We use field observations and satellite imagery of the terminus of Emmons Glacier, Mount Rainier, WA to locate stagnant ice, and to understand the evolution of the glacier terminus in response to declining mass balance. Emmons Glacier is the largest glacier on Mount Rainier, and supplies the White River, a tributary of the Puyallup River Watershed. Analysis of satellite imagery since 2006, available through the National Agricultural Imagery Program, shows 103 m of terminus retreat at the centerline of the glacier, compared to 87 m of retreat on the western margin and 73 m of retreat on the eastern margin. Preliminary analysis of proglacial sediment on the valley floor, immediately in front of the western glacier margin, suggests the deposition of angular supraglacial debris; while subglacially transported debris dominates proglacial sediment in front of the glacier centerline, where the White River emerges. Satellite imagery of this midpoint shows a widening ice face, consistent with a lowering ice slope at the terminus.

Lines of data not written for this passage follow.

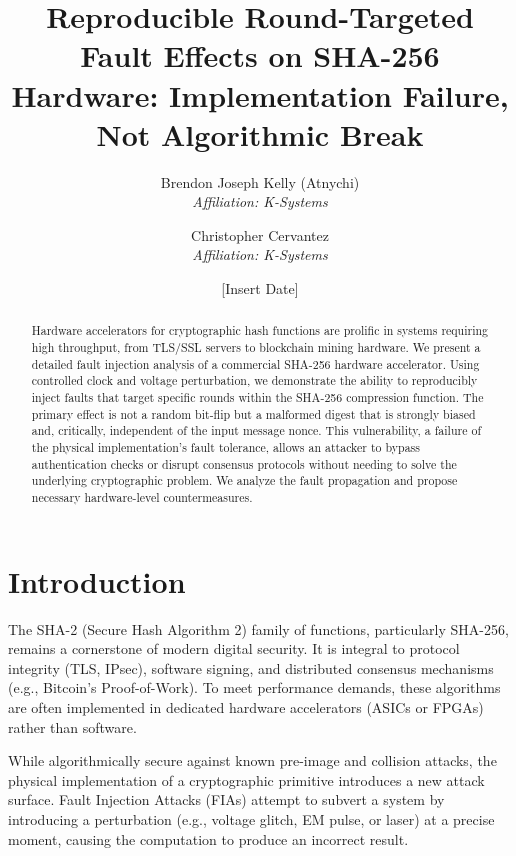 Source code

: \documentclass[11pt, a4paper]{article}
\title{Reproducible Round-Targeted Fault Effects on SHA-256 Hardware: Implementation Failure, Not Algorithmic Break}
\author{Brendon Joseph Kelly (Atnychi) \\ \textit{Affiliation: K-Systems} \and Christopher Cervantez \\ \textit{Affiliation: K-Systems}}
\date{[Insert Date]}
\begin{document}
\maketitle
\pagestyle{headings} %

\begin{abstract}
Hardware accelerators for cryptographic hash functions are prolific in systems requiring high throughput, from TLS/SSL servers to blockchain mining hardware. We present a detailed fault injection analysis of a commercial SHA-256 hardware accelerator. Using controlled clock and voltage perturbation, we demonstrate the ability to reproducibly inject faults that target specific rounds within the SHA-256 compression function. The primary effect is not a random bit-flip but a malformed digest that is strongly biased and, critically, independent of the input message nonce. This vulnerability, a failure of the physical implementation's fault tolerance, allows an attacker to bypass authentication checks or disrupt consensus protocols without needing to solve the underlying cryptographic problem. We analyze the fault propagation and propose necessary hardware-level countermeasures.
\end{abstract}

\section{Introduction}
The SHA-2 (Secure Hash Algorithm 2) family of functions, particularly SHA-256, remains a cornerstone of modern digital security. It is integral to protocol integrity (TLS, IPsec), software signing, and distributed consensus mechanisms (e.g., Bitcoin's Proof-of-Work). To meet performance demands, these algorithms are often implemented in dedicated hardware accelerators (ASICs or FPGAs) rather than software.

While algorithmically secure against known pre-image and collision attacks, the physical implementation of a cryptographic primitive introduces a new attack surface. Fault Injection Attacks (FIAs) attempt to subvert a system by introducing a perturbation (e.g., voltage glitch, EM pulse, or laser) at a precise moment, causing the computation to produce an incorrect result.
\end{document}
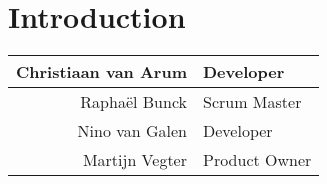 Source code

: \section{Introduction}

\begin{frame}{\secname}
    \begin{center}
        \begin{tabular}{r|l}
             Christiaan van Arum & Developer \\
             \hline
             Rapha\"{e}l Bunck & Scrum Master \\
             \hline
             Nino van Galen & Developer \\
             \hline
             Martijn Vegter & Product Owner
         \end{tabular}
    \end{center}
\end{frame}
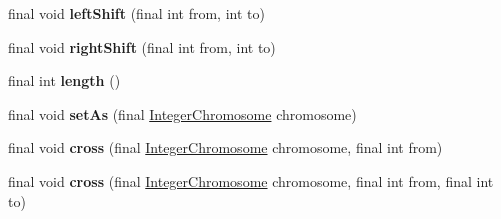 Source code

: \begin{DoxyCompactItemize}
\item 
\hypertarget{classjenes_1_1chromosome_1_1_integer_chromosome_a8a05522811de03e5ea9fff08385ac306}{final void {\bfseries left\-Shift} (final int from, int to)}\label{classjenes_1_1chromosome_1_1_integer_chromosome_a8a05522811de03e5ea9fff08385ac306}

\item 
\hypertarget{classjenes_1_1chromosome_1_1_integer_chromosome_a361afe717a58a8b47316e62178b387f5}{final void {\bfseries right\-Shift} (final int from, int to)}\label{classjenes_1_1chromosome_1_1_integer_chromosome_a361afe717a58a8b47316e62178b387f5}

\item 
\hypertarget{classjenes_1_1chromosome_1_1_integer_chromosome_a8e44ab8d05b2632e72c209c641f10073}{final int {\bfseries length} ()}\label{classjenes_1_1chromosome_1_1_integer_chromosome_a8e44ab8d05b2632e72c209c641f10073}

\item 
\hypertarget{classjenes_1_1chromosome_1_1_integer_chromosome_a65b39a2a6ef3deb1cb107b7f474bcbb0}{final void {\bfseries set\-As} (final \hyperlink{classjenes_1_1chromosome_1_1_integer_chromosome}{Integer\-Chromosome} chromosome)}\label{classjenes_1_1chromosome_1_1_integer_chromosome_a65b39a2a6ef3deb1cb107b7f474bcbb0}

\item 
\hypertarget{classjenes_1_1chromosome_1_1_integer_chromosome_a36acf5fbdfbb8a2718ade474188248d4}{final void {\bfseries cross} (final \hyperlink{classjenes_1_1chromosome_1_1_integer_chromosome}{Integer\-Chromosome} chromosome, final int from)}\label{classjenes_1_1chromosome_1_1_integer_chromosome_a36acf5fbdfbb8a2718ade474188248d4}

\item 
\hypertarget{classjenes_1_1chromosome_1_1_integer_chromosome_adfb0865b40586caf2d78a7d2d58c7796}{final void {\bfseries cross} (final \hyperlink{classjenes_1_1chromosome_1_1_integer_chromosome}{Integer\-Chromosome} chromosome, final int from, final int to)}\label{classjenes_1_1chromosome_1_1_integer_chromosome_adfb0865b40586caf2d78a7d2d58c7796}


\end{DoxyCompactItemize}
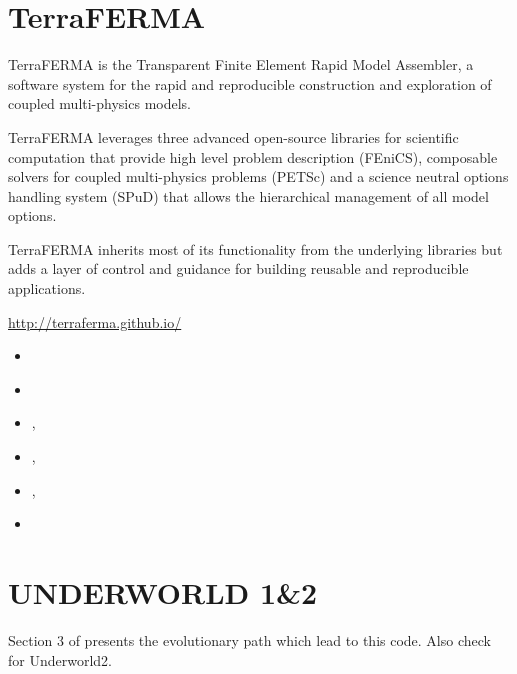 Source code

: \section{TerraFERMA} 
TerraFERMA is the Transparent Finite Element Rapid Model Assembler, a software 
system for the rapid and reproducible construction and exploration of coupled multi-physics models.

TerraFERMA leverages three advanced open-source libraries for scientific computation that 
provide high level problem description (FEniCS), composable solvers for coupled multi-physics 
problems (PETSc) and a science neutral options handling system (SPuD) that allows the hierarchical 
management of all model options.

TerraFERMA inherits most of its functionality from the underlying libraries but adds a layer of 
control and guidance for building reusable and reproducible applications.

\url{http://terraferma.github.io/}

\begin{small}
\begin{itemize}
\item[\twothousandfourteen]  \textcite{wisv14}
\item[\twothousandsixteen]   \textcite{spmw16}
\item[\twothousandseventeen] \textcite{wisv17}, \textcite{ceww17}
\item[\twothousandnineteen]  \textcite{ceww19}, \textcite{perr19}
\item[\twothousandtwenty]    \textcite{siss20}, \textcite{abvw20}
\item[\twothousandtwentytwo] \textcite{ceap22}
\end{itemize}
\end{small}



\section{UNDERWORLD 1\&2} 
Section 3 of \cite{qums07} presents the evolutionary path which lead to this code.
Also check \cite{magm20} for Underworld2. 

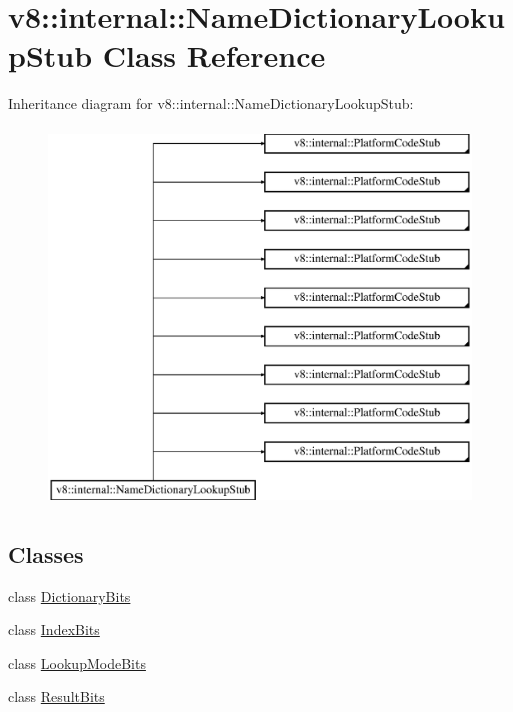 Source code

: \hypertarget{classv8_1_1internal_1_1_name_dictionary_lookup_stub}{}\section{v8\+:\+:internal\+:\+:Name\+Dictionary\+Lookup\+Stub Class Reference}
\label{classv8_1_1internal_1_1_name_dictionary_lookup_stub}
Inheritance diagram for v8\+:\+:internal\+:\+:Name\+Dictionary\+Lookup\+Stub\+:\begin{figure}[H]
\begin{center}
\leavevmode
\includegraphics[height=10.000000cm]{classv8_1_1internal_1_1_name_dictionary_lookup_stub}
\end{center}
\end{figure}
\subsection*{Classes}
\begin{DoxyCompactItemize}
\item 
class \hyperlink{classv8_1_1internal_1_1_name_dictionary_lookup_stub_1_1_dictionary_bits}{Dictionary\+Bits}
\item 
class \hyperlink{classv8_1_1internal_1_1_name_dictionary_lookup_stub_1_1_index_bits}{Index\+Bits}
\item 
class \hyperlink{classv8_1_1internal_1_1_name_dictionary_lookup_stub_1_1_lookup_mode_bits}{Lookup\+Mode\+Bits}
\item 
class \hyperlink{classv8_1_1internal_1_1_name_dictionary_lookup_stub_1_1_result_bits}{Result\+Bits}
\end{DoxyCompactItemize}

We interpret the length of this ice face as an approximate limit of active ice flow at the glacier terminus, which represented ~20% of the total length of the 2019 terminus margin. Subglacial meltwater streams emerging from the terminus have been limited to this active portion of the terminus since 2006. Although seasonal variation in the location of these channels is not fully captured in satellite imagery analyzed for this study, there is limited remote sensing or field evidence of substantial and sustained meltwater release from the eastern and western margins since 2006. Our findings suggest that Emmons Glacier ice is stagnating at the terminus front. Continued negative glacier mass balance will likely result in the expansion of stagnant ice, and increased concavity of the glacier terminus margin.